-- The input follows --

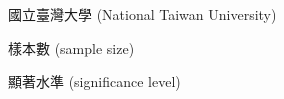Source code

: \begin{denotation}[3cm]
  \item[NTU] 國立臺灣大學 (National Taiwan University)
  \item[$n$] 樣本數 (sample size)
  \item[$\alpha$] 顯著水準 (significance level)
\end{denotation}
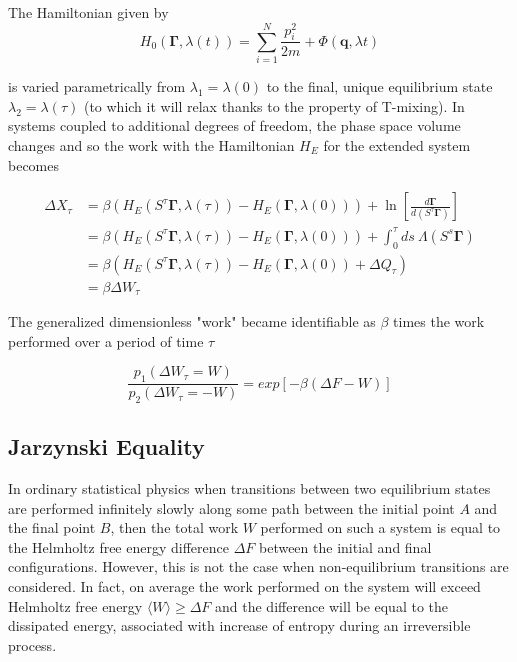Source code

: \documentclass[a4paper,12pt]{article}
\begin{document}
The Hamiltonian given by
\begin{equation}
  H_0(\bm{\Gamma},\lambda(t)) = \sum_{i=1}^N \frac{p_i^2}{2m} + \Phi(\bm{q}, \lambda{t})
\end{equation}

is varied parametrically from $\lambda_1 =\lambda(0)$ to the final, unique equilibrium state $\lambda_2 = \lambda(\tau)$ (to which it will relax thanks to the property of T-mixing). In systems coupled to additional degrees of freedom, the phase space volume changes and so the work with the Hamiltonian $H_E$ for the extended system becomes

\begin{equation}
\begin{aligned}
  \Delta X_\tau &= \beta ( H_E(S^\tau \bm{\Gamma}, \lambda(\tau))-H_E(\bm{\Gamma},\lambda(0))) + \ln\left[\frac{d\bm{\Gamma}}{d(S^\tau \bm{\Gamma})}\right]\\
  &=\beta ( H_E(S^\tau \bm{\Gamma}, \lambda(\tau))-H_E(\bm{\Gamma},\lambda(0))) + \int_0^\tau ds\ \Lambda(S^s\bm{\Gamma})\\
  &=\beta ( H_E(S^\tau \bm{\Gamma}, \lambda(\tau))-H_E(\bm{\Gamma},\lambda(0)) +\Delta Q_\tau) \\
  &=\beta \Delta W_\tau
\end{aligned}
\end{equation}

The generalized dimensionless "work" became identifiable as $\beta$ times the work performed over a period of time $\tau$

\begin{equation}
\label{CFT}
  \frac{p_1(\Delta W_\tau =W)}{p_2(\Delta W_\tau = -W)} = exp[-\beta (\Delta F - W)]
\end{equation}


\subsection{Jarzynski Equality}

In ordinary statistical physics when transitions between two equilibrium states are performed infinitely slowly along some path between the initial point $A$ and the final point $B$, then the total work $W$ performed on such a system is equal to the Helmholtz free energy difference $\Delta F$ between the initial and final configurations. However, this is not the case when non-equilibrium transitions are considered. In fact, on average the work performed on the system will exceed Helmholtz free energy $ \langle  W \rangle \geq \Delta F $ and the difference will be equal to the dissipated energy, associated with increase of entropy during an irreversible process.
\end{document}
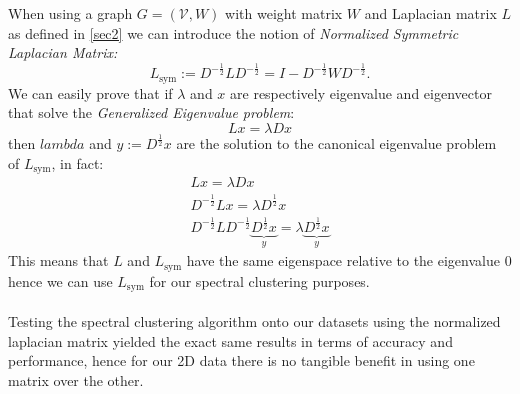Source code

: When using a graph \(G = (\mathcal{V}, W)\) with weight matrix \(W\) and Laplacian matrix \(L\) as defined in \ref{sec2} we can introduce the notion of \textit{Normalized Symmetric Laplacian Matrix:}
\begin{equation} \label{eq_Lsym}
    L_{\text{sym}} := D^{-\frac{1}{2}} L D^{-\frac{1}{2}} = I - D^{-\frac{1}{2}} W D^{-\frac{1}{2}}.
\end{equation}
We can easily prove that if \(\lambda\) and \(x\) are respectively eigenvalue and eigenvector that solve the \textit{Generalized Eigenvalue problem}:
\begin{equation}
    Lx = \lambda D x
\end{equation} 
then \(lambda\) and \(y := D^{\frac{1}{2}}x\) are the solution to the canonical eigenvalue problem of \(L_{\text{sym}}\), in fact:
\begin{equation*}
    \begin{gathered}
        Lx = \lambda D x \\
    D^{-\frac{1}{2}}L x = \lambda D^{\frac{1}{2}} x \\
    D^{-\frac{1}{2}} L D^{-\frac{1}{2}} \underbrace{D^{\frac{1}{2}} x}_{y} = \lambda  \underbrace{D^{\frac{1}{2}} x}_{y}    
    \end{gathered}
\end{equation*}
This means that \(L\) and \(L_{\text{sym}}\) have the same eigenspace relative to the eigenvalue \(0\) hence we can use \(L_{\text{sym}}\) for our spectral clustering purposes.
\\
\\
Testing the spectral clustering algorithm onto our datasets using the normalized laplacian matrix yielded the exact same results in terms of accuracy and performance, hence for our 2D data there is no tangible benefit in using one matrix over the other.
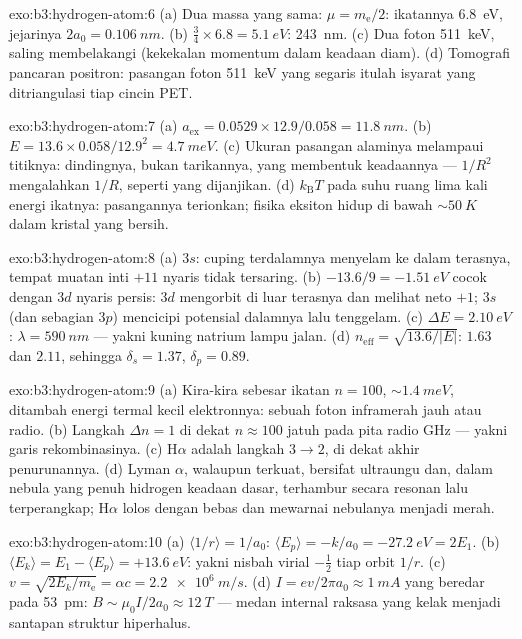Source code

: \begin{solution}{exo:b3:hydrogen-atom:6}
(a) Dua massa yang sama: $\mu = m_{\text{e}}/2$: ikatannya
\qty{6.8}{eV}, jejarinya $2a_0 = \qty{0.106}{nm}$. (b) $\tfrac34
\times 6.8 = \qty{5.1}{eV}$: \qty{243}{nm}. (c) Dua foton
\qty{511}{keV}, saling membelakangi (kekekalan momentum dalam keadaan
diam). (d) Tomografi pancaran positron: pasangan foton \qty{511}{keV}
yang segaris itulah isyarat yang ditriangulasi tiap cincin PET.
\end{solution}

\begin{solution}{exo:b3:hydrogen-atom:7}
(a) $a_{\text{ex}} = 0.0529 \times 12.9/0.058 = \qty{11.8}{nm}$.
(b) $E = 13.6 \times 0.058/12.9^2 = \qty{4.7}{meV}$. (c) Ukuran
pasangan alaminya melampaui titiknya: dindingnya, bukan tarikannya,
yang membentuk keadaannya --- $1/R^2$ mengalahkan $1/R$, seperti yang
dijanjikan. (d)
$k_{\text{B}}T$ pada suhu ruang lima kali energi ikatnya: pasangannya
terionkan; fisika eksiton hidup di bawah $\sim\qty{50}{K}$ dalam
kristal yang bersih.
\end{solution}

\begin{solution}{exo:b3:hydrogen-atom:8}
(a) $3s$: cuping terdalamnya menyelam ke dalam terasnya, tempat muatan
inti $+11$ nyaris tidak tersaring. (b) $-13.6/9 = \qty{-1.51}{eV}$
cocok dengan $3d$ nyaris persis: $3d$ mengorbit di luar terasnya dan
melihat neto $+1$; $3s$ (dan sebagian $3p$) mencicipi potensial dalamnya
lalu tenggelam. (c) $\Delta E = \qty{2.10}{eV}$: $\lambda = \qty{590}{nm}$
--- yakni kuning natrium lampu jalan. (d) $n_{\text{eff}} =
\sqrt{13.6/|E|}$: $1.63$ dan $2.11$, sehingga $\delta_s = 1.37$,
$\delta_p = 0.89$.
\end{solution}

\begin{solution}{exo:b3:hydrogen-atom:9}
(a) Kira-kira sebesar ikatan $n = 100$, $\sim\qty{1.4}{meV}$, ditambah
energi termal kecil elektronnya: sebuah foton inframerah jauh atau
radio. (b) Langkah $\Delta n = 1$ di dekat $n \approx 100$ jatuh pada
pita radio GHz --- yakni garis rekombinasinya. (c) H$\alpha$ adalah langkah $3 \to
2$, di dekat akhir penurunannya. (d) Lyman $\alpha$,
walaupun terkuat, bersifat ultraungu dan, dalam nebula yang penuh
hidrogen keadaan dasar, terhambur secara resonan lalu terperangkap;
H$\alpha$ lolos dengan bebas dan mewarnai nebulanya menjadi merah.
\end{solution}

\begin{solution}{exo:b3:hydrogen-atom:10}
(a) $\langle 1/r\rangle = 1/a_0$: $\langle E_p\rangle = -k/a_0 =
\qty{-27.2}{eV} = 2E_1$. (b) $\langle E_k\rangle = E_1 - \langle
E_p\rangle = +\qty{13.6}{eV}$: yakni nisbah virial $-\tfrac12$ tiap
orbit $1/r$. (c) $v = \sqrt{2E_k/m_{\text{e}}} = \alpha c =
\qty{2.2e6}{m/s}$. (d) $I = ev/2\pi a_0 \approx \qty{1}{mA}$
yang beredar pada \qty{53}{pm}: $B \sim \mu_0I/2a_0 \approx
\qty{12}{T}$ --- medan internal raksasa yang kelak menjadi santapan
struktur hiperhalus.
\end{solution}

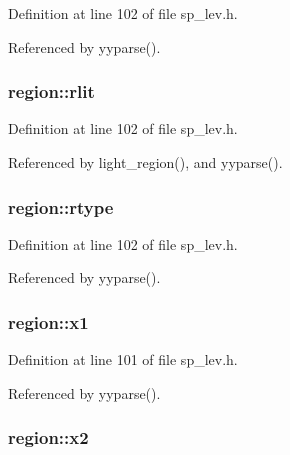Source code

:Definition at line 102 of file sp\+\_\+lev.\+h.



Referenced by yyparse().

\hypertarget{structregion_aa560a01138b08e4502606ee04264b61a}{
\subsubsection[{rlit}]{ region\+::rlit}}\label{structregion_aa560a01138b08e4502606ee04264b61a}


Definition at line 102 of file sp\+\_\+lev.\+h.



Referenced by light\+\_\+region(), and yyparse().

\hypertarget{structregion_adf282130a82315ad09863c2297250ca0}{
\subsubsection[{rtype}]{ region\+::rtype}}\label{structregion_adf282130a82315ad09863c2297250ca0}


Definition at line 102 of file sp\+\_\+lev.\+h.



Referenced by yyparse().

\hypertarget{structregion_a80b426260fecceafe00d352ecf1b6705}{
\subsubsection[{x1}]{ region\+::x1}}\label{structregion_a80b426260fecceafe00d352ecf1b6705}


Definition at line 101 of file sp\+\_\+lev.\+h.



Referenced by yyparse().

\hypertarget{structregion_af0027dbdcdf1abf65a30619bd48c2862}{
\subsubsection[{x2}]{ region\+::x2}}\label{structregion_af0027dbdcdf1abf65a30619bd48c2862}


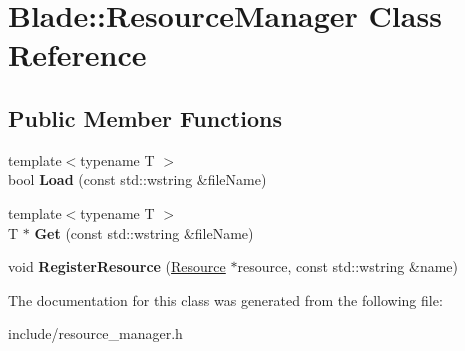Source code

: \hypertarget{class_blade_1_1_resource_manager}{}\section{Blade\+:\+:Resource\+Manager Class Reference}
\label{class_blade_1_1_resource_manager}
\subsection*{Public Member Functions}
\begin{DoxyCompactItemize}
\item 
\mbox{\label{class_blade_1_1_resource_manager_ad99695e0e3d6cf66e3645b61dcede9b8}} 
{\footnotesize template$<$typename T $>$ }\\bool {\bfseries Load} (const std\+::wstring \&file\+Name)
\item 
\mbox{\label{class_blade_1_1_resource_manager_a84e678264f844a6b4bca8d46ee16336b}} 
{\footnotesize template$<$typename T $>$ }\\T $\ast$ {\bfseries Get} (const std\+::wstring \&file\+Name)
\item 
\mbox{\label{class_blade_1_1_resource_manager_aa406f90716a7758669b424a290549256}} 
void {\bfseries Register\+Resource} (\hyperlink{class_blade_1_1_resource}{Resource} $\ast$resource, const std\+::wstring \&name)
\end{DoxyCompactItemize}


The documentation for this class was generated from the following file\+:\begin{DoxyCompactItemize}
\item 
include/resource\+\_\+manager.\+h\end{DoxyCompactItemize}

-- The input concluded --

→ **Assigned task**:
Out of the entries above, write out only the lines between the line holding "(a) Dua massa" and the line holding "diam). (d) Tomografi", inclusive, each exactly as given.

→ **Output of the exercise**:
(a) Dua massa yang sama: $\mu = m_{\text{e}}/2$: ikatannya
\qty{6.8}{eV}, jejarinya $2a_0 = \qty{0.106}{nm}$. (b) $\tfrac34
\times 6.8 = \qty{5.1}{eV}$: \qty{243}{nm}. (c) Dua foton
\qty{511}{keV}, saling membelakangi (kekekalan momentum dalam keadaan
diam). (d) Tomografi pancaran positron: pasangan foton \qty{511}{keV}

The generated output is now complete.